You planned something bad for me, but God produced something good from it, in order to save the lives of many people, just as he’s doing today.

I know the plans I have in mind for you, declares the Lord; they are plans for peace, not disaster, to give you a future filled with hope.

We know that God works all things together for good for the ones who love God, for those who are called according to his purpose.

If you’re just joining us today, we are in the middle of a series on “Faith that’s Bigger Than a Bumper Sticker.”  We’re taking a look at supposedly “Christian” platitudes and cliches that easily could fit on a bumper sticker, and are both popular and wrong.

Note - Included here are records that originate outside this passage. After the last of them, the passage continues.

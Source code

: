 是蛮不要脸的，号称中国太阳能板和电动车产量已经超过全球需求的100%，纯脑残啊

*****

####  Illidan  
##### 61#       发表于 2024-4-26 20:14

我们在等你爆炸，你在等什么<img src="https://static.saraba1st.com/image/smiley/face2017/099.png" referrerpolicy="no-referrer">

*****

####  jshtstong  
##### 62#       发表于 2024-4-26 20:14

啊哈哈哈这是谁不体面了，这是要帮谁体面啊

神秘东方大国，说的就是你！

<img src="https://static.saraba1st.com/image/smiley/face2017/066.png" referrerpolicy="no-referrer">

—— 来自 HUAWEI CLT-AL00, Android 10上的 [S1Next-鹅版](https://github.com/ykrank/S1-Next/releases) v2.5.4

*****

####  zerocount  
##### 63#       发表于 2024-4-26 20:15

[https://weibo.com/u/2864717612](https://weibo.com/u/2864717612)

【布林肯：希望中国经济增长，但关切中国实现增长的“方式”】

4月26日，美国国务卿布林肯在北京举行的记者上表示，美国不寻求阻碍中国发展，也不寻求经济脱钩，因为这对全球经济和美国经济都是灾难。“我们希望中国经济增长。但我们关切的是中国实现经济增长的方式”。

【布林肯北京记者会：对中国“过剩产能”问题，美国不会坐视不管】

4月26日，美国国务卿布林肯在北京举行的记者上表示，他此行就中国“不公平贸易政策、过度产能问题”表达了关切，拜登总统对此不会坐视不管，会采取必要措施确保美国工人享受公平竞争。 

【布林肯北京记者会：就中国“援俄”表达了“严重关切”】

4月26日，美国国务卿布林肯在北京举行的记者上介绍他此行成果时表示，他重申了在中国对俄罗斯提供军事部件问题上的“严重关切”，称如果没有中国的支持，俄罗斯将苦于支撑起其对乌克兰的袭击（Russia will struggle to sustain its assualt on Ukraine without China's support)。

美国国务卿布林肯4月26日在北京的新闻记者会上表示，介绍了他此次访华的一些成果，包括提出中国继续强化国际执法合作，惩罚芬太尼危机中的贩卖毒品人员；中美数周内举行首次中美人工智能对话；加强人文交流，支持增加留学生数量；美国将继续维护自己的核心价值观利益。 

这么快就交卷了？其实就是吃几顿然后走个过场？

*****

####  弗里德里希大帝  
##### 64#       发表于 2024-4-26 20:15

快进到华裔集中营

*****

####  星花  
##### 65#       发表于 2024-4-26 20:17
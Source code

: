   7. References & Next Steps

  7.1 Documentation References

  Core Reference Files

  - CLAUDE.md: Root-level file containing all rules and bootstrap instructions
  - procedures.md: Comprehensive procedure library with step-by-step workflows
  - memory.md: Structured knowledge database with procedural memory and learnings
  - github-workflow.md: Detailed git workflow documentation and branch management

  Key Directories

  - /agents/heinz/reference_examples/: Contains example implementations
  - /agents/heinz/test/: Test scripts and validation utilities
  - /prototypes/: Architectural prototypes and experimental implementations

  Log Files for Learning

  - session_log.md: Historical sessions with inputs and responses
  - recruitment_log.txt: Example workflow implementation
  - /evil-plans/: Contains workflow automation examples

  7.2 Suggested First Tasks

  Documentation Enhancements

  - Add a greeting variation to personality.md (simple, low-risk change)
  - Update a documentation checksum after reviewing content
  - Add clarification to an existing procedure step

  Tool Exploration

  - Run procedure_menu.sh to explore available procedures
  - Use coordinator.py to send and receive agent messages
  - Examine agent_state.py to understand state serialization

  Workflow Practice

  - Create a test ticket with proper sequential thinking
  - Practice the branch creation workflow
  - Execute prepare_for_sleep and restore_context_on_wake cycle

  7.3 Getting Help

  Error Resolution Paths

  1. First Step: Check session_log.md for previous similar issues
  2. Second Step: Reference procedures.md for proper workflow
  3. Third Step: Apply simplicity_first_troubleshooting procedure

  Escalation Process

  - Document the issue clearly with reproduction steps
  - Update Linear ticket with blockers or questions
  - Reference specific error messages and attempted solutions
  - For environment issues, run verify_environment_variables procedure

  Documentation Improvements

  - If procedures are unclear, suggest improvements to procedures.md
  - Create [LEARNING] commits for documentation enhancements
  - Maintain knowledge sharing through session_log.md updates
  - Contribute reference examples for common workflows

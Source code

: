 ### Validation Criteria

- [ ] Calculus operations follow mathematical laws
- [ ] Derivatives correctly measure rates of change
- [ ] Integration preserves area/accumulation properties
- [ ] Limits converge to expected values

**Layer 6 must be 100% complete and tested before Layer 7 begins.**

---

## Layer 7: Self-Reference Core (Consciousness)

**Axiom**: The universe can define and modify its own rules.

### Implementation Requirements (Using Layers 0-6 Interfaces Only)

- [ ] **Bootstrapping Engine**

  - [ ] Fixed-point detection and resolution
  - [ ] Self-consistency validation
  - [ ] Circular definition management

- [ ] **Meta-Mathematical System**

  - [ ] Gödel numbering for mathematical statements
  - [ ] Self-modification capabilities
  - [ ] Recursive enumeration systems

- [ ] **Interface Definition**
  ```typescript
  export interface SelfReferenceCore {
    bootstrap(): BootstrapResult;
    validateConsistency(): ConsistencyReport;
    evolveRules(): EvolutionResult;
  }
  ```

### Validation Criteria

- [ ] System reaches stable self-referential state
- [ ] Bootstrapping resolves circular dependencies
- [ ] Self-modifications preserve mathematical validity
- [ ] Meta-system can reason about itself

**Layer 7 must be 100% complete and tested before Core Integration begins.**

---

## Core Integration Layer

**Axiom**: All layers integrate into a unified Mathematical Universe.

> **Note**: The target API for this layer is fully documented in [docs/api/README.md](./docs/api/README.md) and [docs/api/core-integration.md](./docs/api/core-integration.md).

Why does it matter?  Why am I putting any effort into debunking these phrases?  What harm do they do?  A lot, actually.  For one thing, I want you to have a faith that’s rooted in the Scripture and the living core of Christian tradition, not some phrase you read on a bumper sticker.  Further, every time we use these phrases, we are saying things about God that aren’t true, which violates at least two of the ten commandments – not taking God’s name in vain, and not lying.  That’s what is at stake, here!  Finally, not only do they present a picture of God that is inaccurate, but also one that causes more harm in God’s name than good.

We’ve debunked several of these sayings over the last several weeks, and today we take on the biggest and most popular whopper of them all – “Everything happens for a reason.”  May we pray.

Did you bring your brain with you this morning?  Never check your brain at the door.  God gave you a brain, and God wants you to use it – not only out there, but in here, in church, too.  There’s an old rabbinic saying that “A shallow mind is a sin against God.”  God gave us brains, and God wants us to use them.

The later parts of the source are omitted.